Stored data
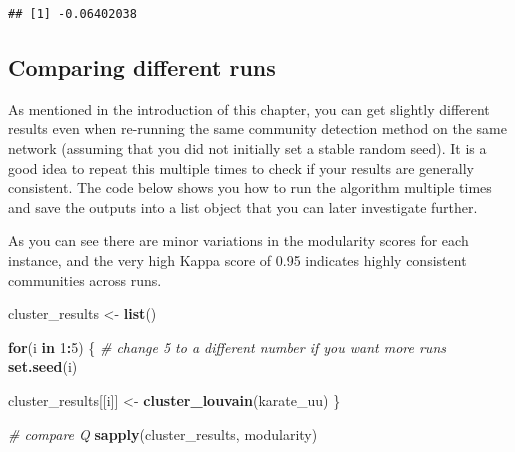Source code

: \documentclass[
]{book}
\newenvironment{Shaded}{\begin{snugshade}}{\end{snugshade}}
\newcommand{\AttributeTok}[1]{\textcolor[rgb]{0.13,0.29,0.53}{#1}}
\newcommand{\CommentTok}[1]{\textcolor[rgb]{0.56,0.35,0.01}{\textit{#1}}}
\newcommand{\ConstantTok}[1]{\textcolor[rgb]{0.56,0.35,0.01}{#1}}
\newcommand{\ControlFlowTok}[1]{\textcolor[rgb]{0.13,0.29,0.53}{\textbf{#1}}}
\newcommand{\DecValTok}[1]{\textcolor[rgb]{0.00,0.00,0.81}{#1}}
\newcommand{\FunctionTok}[1]{\textcolor[rgb]{0.13,0.29,0.53}{\textbf{#1}}}
\newcommand{\NormalTok}[1]{#1}
\newcommand{\OtherTok}[1]{\textcolor[rgb]{0.56,0.35,0.01}{#1}}
\newcommand{\SpecialCharTok}[1]{\textcolor[rgb]{0.81,0.36,0.00}{\textbf{#1}}}
\begin{document}
\begin{Shaded}
\end{Shaded}

\begin{verbatim}
## [1] -0.06402038
\end{verbatim}

\subsection{Comparing different runs}\label{comparing-different-runs}

As mentioned in the introduction of this chapter, you can get slightly different results even when re-running the same community detection method on the same network (assuming that you did not initially set a stable random seed). It is a good idea to repeat this multiple times to check if your results are generally consistent. The code below shows you how to run the algorithm multiple times and save the outputs into a list object that you can later investigate further.

As you can see there are minor variations in the modularity scores for each instance, and the very high Kappa score of 0.95 indicates highly consistent communities across runs.

\begin{Shaded}
\begin{Highlighting}[]
\NormalTok{cluster\_results }\OtherTok{\textless{}{-}} \FunctionTok{list}\NormalTok{()}

\ControlFlowTok{for}\NormalTok{(i }\ControlFlowTok{in} \DecValTok{1}\SpecialCharTok{:}\DecValTok{5}\NormalTok{) \{ }\CommentTok{\# change 5 to a different number if you want more runs }
  \FunctionTok{set.seed}\NormalTok{(i)}
  
\NormalTok{  cluster\_results[[i]] }\OtherTok{\textless{}{-}} \FunctionTok{cluster\_louvain}\NormalTok{(karate\_uu)}
\NormalTok{\}}

\CommentTok{\# compare Q}
\FunctionTok{sapply}\NormalTok{(cluster\_results, modularity)}
\end{Highlighting}
\end{Shaded}
\end{document}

INSTRUCTIONS FOR THE TASK:
Output the entries above exactly. Do not include the pictures.

YOUR RESPONSE:
Source code

: \documentclass[
]{book}
\newenvironment{Shaded}{\begin{snugshade}}{\end{snugshade}}
\newcommand{\AttributeTok}[1]{\textcolor[rgb]{0.13,0.29,0.53}{#1}}
\newcommand{\CommentTok}[1]{\textcolor[rgb]{0.56,0.35,0.01}{\textit{#1}}}
\newcommand{\ConstantTok}[1]{\textcolor[rgb]{0.56,0.35,0.01}{#1}}
\newcommand{\ControlFlowTok}[1]{\textcolor[rgb]{0.13,0.29,0.53}{\textbf{#1}}}
\newcommand{\DecValTok}[1]{\textcolor[rgb]{0.00,0.00,0.81}{#1}}
\newcommand{\FunctionTok}[1]{\textcolor[rgb]{0.13,0.29,0.53}{\textbf{#1}}}
\newcommand{\NormalTok}[1]{#1}
\newcommand{\OtherTok}[1]{\textcolor[rgb]{0.56,0.35,0.01}{#1}}
\newcommand{\SpecialCharTok}[1]{\textcolor[rgb]{0.81,0.36,0.00}{\textbf{#1}}}
\begin{document}
\begin{Shaded}
\end{Shaded}

\begin{verbatim}
## [1] -0.06402038
\end{verbatim}

\subsection{Comparing different runs}\label{comparing-different-runs}

As mentioned in the introduction of this chapter, you can get slightly different results even when re-running the same community detection method on the same network (assuming that you did not initially set a stable random seed). It is a good idea to repeat this multiple times to check if your results are generally consistent. The code below shows you how to run the algorithm multiple times and save the outputs into a list object that you can later investigate further.

As you can see there are minor variations in the modularity scores for each instance, and the very high Kappa score of 0.95 indicates highly consistent communities across runs.

\begin{Shaded}
\begin{Highlighting}[]
\NormalTok{cluster\_results }\OtherTok{\textless{}{-}} \FunctionTok{list}\NormalTok{()}

\ControlFlowTok{for}\NormalTok{(i }\ControlFlowTok{in} \DecValTok{1}\SpecialCharTok{:}\DecValTok{5}\NormalTok{) \{ }\CommentTok{\# change 5 to a different number if you want more runs }
  \FunctionTok{set.seed}\NormalTok{(i)}
  
\NormalTok{  cluster\_results[[i]] }\OtherTok{\textless{}{-}} \FunctionTok{cluster\_louvain}\NormalTok{(karate\_uu)}
\NormalTok{\}}

\CommentTok{\# compare Q}
\FunctionTok{sapply}\NormalTok{(cluster\_results, modularity)}
\end{Highlighting}
\end{Shaded}
\end{document}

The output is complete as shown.